Und gleichwohl: eines stimmt in der Serengeti mehr als in anderen Nationalparks. Man muss zur richtigen Zeit, am genau richtigen Ort sein. Denn während in anderen Schutzgebieten die Tiere weitgehend stationär leben, sind die grossen Herden hier ständig in Bewegung. 1,3 Millionen Gnus, 300’000 Thomson-Gazellen, 200’000 Zebras und 15’000 Elenantilopen stapfen im Uhrzeigersinn frischem Gras hinterher – und das in einem Gebiet doppelt so gross wie der Kanton Graubünden.

Unser Problem: Bei unserem Besuch hat sich die Regenzeit verschoben und die grosse Migration befindet sich viel weiter nördlich als üblich. Nach stundenlanger Suche ohne spektakuläre Tiersichtungen brechen wir die Safari ab und machen uns zu unserer Unterkunft im Westen des Parks auf den Weg.

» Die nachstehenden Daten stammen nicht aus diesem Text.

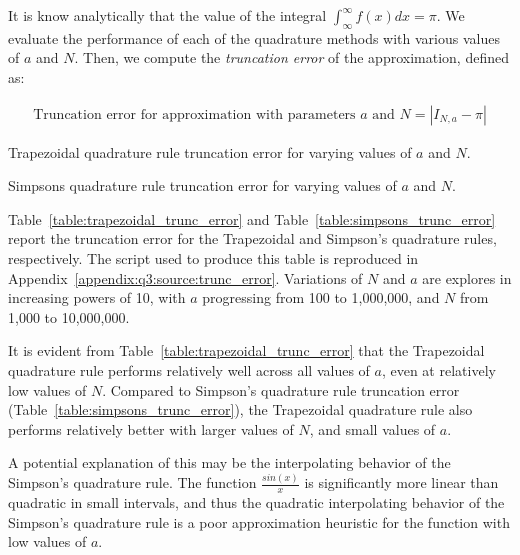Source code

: \documentclass[10pt]{article}
\begin{document}
    It is know analytically that the value of the integral $\int_\infty^\infty f(x) dx = \pi$. We evaluate the performance of each of the quadrature methods with various values of $a$ and $N$. Then, we compute the \textit{truncation error} of the approximation, defined as:

    \begin{gather*}
        \text{Truncation error for approximation with parameters $a$ and $N$} = \left| I_{N,a} - \pi \right|
    \end{gather*}

    \begin{table}[h]
        \centering
        \caption{Trapezoidal quadrature rule truncation error for varying values of $a$ and $N$.}
        \label{table:trapezoidal_trunc_error}
    \end{table}

    \begin{table}[h]
        \centering
        \caption{Simpsons quadrature rule truncation error for varying values of $a$ and $N$.}
        \label{table:simpsons_trunc_error}
    \end{table}

    Table~\ref{table:trapezoidal_trunc_error} and Table~\ref{table:simpsons_trunc_error} report the truncation error for the Trapezoidal and Simpson's quadrature rules, respectively. The script used to produce this table is reproduced in Appendix~\ref{appendix:q3:source:trunc_error}. Variations of $N$ and $a$ are explores in increasing powers of 10, with $a$ progressing from 100 to 1,000,000, and $N$ from 1,000 to 10,000,000.

    It is evident from Table~\ref{table:trapezoidal_trunc_error} that the Trapezoidal quadrature rule performs relatively well across all values of $a$, even at relatively low values of $N$. Compared to Simpson's quadrature rule truncation error (Table~\ref{table:simpsons_trunc_error}), the Trapezoidal quadrature rule also performs relatively better with larger values of $N$, and small values of $a$.
    
    A potential explanation of this may be the interpolating behavior of the Simpson's quadrature rule. The function $\frac{sin{(x)}}{x}$ is significantly more linear than quadratic in small intervals, and thus the quadratic interpolating behavior of the Simpson's quadrature rule is a poor approximation heuristic for the function with low values of $a$.
\end{document}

Für einmal ruhende Sprinter: In den Schutzgebieten leben Geparde. © Vaganundo Che / Shutterstock

Die Magie der Serengeti

Und dann ist sie plötzlich da, die Magie der Serengeti: Auf der Musabi Ebene, auf der sich unsere Lodge befindet, haben sich heute alle «resident animals», also jene Tiere, die sich nicht mit auf den Weg machen, zu einem Stelldichein verabredet: Gnus, Zebras und Büffel grasen im Sonnenuntergang vor sich hin, Familien von Löwen beobachten das Geschehen und Suchen sich schon mal ihr Znacht aus, Hyänen lungern in schattigen Erdmulden herum und eine Gruppe der grossen Elenantilopen trottet durchs Bild. Ausser uns gibt es keinen Safarijeep weit und breit. Es fühlt sich an, als hätten wir die Serengeti für uns. Das ist das ganz grosse Kino, von dem ich geträumt habe.

Ebenso wie das Cherero Camp, das nur aus vier grossen Zelten besteht. Nachts höre ich Löwen brüllen und Hyänen heulen und ein permanentes Schmatzen von Büffeln, die vor meinem Zelt grasen. Zum Sonnenaufgang gibts das Zmorgen mitten in der weiten Ebene. In einiger Entfernung grasen die Büffel und in der Ferne zieht eine Herde Elefanten durchs Bild. Das kann keine Netflix-Doku erzeugen, das Gefühl mittendrin zu sein.